= Simultanagnosia =

Inability to visually perceive more than one object at a time

Simultanagnosia (or simultagnosia) is a rare neurological disorder characterized by the inability of an individual to visually perceive more than a single object at a time. This type of visual attention problem is one of three major components (the others being optic ataxia and optic apraxia) of Bálint's syndrome, an uncommon and incompletely understood variety of severe neuropsychological impairments involving space representation (visuospatial processing). The term "simultanagnosia" was first coined in 1924 by Wolpert to describe a condition where the affected individual could see individual details of a complex scene but failed to grasp the overall meaning of the image.

Simultanagnosia can be divided into two different categories: dorsal and ventral. Ventral occipito-temporal lesions cause a mild form of the disorder, while dorsal occipito-parietal lesions cause a more severe form of the disorder.

==Description==

Patients with simultanagnosia, a component of Bálint's syndrome, have a restricted spatial window of visual attention and cannot see more than one object at a time in a scene that contains more than one object. For instance, if presented with an image of a table containing both food and various utensils, a patient will report seeing only one item, such as a spoon. If the patient's attention is redirected to another object in the scene, such as a glass, the patient will report that they see the glass but no longer see the spoon. As a result of this impairment, simultanagnosic patients often fail to comprehend the overall meaning of a scene.

In addition, patients note that one stationary object may spontaneously disappear from view as they become aware of another object in the scene.

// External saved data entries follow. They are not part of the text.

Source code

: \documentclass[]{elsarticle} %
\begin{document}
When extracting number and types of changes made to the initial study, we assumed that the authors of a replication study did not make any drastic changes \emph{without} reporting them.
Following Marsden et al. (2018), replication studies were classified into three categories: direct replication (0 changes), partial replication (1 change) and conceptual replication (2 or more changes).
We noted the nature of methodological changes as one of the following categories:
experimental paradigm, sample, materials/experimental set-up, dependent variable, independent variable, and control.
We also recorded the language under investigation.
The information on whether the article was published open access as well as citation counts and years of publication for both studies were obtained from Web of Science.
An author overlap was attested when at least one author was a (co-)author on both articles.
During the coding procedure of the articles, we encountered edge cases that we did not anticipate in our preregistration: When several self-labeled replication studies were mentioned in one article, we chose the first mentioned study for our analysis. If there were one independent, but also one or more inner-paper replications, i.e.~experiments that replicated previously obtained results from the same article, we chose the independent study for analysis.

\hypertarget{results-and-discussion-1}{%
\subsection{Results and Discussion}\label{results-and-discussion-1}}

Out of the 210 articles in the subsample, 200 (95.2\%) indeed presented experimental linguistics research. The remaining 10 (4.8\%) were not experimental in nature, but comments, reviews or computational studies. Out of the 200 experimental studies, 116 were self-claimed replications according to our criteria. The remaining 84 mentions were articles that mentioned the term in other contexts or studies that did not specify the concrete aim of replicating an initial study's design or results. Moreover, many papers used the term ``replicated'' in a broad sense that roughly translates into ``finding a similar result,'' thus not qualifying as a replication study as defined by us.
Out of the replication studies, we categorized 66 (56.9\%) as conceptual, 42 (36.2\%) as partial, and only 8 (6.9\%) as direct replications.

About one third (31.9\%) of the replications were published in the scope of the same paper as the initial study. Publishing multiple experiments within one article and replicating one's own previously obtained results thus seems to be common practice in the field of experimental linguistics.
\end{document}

Simultanagnosic patients often exhibit a phenomenon known as "local capture" where they only identify the local elements of stimuli containing local and global features. However, studies have demonstrated that implicit processing of the global structure can occur. With the appropriate stimulus conditions, explicit processing of the global form may occur. For example, a study performed with Navon hierarchical letters, which are large letters composed of smaller ones, revealed that the use of smaller and denser Navon letters biased the patient towards global processing.

==Diagnosis==

There are currently no quantitative methods for diagnosing simultanagnosia. To establish the presence of simultanagnosic symptoms, patients are asked to describe complex visual displays, such as the commonly used "Boston Cookie Theft" picture, which is a component of the Boston Diagnostic Aphasia Examination. In the picture, the sink in the kitchen is overflowing as a boy and a girl attempt to steal cookies from the cookie jar without their mother noticing.

Patients take a clearly piecemeal approach to interpreting the scene by reporting isolated items from the image. For instance, a patient may report seeing a "boy," "stool," and a "woman." However, when asked to interpret the overall meaning of the picture, the patient fails to comprehend the global whole. Another picture used to assess visual impairments of patients with simultanagnosia is the "Telegraph Boy" picture. Upon examination of higher nervous system functions, patients display no general intellectual impairments.

==Classification==

Simultanagnosia can be divided into two different types: dorsal and ventral, with each taking its name from the dorsal and ventral circuits concerned with the perception of objects' shapes and locations, respectively. These two forms of simultanagnosia are associated with different symptoms as well as damage to separate areas of the brain.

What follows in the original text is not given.